# What you are asked to do:
Using the entries below, write out the line with "к ним основание, в", the line with "как всякое многообразие", and every line in between, exactly as each is written.

────────────────

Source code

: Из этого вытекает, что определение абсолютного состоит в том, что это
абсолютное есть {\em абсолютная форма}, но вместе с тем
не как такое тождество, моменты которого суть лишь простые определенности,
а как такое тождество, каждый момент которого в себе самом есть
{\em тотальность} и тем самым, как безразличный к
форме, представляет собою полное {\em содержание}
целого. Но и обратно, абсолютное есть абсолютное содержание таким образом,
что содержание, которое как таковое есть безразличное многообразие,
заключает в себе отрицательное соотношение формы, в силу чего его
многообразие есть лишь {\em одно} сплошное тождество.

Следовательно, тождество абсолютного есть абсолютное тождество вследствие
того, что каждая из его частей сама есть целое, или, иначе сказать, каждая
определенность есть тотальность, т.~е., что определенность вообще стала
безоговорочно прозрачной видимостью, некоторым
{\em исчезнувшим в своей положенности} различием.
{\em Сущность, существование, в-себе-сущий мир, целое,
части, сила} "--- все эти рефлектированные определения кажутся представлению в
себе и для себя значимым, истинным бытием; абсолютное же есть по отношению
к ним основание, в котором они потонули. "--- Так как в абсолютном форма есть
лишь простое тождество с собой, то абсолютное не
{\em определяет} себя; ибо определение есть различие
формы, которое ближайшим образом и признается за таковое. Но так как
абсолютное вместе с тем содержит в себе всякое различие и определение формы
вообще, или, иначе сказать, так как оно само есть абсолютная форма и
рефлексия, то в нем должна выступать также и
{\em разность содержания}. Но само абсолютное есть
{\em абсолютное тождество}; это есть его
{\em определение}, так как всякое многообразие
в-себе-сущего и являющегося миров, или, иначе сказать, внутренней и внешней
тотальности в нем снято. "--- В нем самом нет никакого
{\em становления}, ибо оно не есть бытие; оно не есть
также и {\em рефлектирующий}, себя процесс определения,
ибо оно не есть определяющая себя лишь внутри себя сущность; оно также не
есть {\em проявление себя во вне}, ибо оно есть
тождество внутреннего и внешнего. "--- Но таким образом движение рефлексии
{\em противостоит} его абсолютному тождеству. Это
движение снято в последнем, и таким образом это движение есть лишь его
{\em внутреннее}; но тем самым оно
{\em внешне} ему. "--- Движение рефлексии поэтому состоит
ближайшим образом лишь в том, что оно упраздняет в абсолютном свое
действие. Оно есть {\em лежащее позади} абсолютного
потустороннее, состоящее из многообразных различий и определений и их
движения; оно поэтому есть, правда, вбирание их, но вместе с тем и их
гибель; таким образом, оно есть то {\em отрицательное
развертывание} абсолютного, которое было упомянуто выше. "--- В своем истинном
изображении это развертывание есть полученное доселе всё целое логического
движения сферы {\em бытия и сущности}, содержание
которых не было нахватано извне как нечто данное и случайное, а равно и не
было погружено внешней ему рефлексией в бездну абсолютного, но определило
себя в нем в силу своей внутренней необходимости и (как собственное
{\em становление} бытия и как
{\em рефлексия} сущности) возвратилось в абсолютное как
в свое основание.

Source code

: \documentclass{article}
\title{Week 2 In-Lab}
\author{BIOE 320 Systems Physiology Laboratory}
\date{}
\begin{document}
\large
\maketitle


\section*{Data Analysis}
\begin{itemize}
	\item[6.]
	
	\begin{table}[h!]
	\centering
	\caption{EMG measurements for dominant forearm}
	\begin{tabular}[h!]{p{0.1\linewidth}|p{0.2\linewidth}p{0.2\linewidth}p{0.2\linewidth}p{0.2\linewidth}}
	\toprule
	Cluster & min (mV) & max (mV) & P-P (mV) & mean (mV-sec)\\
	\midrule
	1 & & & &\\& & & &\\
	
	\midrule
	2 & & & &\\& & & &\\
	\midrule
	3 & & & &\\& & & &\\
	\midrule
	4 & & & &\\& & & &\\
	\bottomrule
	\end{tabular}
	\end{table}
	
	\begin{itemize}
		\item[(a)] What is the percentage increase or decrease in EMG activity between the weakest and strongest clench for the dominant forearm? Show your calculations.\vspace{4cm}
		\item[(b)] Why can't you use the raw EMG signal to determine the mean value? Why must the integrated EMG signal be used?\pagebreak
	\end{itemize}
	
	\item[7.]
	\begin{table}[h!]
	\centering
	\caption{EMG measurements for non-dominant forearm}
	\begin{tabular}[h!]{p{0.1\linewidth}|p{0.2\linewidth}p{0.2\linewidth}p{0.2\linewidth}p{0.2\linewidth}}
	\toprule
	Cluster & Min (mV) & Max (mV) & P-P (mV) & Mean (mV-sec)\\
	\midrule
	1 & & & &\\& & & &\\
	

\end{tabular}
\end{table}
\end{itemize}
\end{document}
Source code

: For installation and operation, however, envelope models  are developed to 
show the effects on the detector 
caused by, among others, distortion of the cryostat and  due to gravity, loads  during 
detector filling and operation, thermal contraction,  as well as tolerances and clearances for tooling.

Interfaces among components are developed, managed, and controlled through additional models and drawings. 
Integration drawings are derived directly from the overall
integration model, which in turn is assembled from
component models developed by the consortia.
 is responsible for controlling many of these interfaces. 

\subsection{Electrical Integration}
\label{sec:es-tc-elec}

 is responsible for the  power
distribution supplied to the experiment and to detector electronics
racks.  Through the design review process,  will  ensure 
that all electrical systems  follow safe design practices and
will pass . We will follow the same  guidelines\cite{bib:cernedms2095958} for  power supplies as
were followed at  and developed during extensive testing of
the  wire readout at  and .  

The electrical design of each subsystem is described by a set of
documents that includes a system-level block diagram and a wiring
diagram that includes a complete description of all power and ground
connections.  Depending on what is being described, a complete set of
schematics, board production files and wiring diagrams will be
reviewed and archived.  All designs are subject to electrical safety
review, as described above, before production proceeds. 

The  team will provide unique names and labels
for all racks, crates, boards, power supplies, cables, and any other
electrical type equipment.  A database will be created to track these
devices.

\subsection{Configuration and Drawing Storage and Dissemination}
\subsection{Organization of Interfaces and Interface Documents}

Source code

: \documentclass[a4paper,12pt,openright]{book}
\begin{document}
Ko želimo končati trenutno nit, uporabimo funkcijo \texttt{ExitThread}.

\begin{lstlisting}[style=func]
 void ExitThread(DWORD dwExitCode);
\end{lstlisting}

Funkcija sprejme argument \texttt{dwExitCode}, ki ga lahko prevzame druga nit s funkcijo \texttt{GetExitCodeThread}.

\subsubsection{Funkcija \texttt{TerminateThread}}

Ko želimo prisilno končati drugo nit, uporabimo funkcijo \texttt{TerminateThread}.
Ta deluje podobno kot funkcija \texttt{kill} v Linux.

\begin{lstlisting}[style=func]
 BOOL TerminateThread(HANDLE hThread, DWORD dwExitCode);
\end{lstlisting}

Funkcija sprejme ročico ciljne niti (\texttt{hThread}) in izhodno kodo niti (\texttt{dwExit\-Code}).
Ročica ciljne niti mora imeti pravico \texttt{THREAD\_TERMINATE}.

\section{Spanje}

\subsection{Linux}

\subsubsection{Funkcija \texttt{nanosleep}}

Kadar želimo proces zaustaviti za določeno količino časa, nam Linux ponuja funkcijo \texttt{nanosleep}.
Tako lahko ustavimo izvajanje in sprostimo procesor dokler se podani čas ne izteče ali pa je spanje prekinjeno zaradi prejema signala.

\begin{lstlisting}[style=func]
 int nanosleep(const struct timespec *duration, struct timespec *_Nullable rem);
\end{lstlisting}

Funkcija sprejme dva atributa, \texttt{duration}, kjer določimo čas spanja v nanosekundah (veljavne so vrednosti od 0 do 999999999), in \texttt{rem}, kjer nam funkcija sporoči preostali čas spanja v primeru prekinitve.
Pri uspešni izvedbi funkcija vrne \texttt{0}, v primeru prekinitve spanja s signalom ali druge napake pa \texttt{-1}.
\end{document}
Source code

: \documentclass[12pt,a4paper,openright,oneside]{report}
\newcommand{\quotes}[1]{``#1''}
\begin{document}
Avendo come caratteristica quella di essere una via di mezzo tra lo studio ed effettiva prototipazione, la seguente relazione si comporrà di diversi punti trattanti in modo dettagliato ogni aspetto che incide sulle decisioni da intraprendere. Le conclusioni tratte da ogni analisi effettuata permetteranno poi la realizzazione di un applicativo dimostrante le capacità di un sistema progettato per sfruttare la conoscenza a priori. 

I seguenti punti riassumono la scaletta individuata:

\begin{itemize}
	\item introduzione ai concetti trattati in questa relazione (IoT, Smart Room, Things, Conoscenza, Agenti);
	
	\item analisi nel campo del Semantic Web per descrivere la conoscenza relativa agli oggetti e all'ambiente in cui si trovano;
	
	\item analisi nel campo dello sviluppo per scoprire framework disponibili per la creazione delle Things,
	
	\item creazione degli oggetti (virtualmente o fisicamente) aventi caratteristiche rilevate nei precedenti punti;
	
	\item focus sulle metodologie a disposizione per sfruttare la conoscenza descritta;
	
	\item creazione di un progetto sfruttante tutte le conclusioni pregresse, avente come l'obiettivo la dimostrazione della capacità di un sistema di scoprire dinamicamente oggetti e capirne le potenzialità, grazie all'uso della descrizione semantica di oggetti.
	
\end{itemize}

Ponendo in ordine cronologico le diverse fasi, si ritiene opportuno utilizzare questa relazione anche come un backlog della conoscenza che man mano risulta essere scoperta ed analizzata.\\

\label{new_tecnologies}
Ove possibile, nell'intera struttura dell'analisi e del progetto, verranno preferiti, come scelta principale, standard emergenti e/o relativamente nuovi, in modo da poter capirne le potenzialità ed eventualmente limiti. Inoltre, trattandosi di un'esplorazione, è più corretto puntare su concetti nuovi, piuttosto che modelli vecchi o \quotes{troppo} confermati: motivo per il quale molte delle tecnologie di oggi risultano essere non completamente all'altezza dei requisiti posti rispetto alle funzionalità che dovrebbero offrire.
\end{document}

────────────────

# Answer box:
к ним основание, в котором они потонули. "--- Так как в абсолютном форма есть
лишь простое тождество с собой, то абсолютное не
{\em определяет} себя; ибо определение есть различие
формы, которое ближайшим образом и признается за таковое. Но так как
абсолютное вместе с тем содержит в себе всякое различие и определение формы
вообще, или, иначе сказать, так как оно само есть абсолютная форма и
рефлексия, то в нем должна выступать также и
{\em разность содержания}. Но само абсолютное есть
{\em абсолютное тождество}; это есть его
{\em определение}, так как всякое многообразие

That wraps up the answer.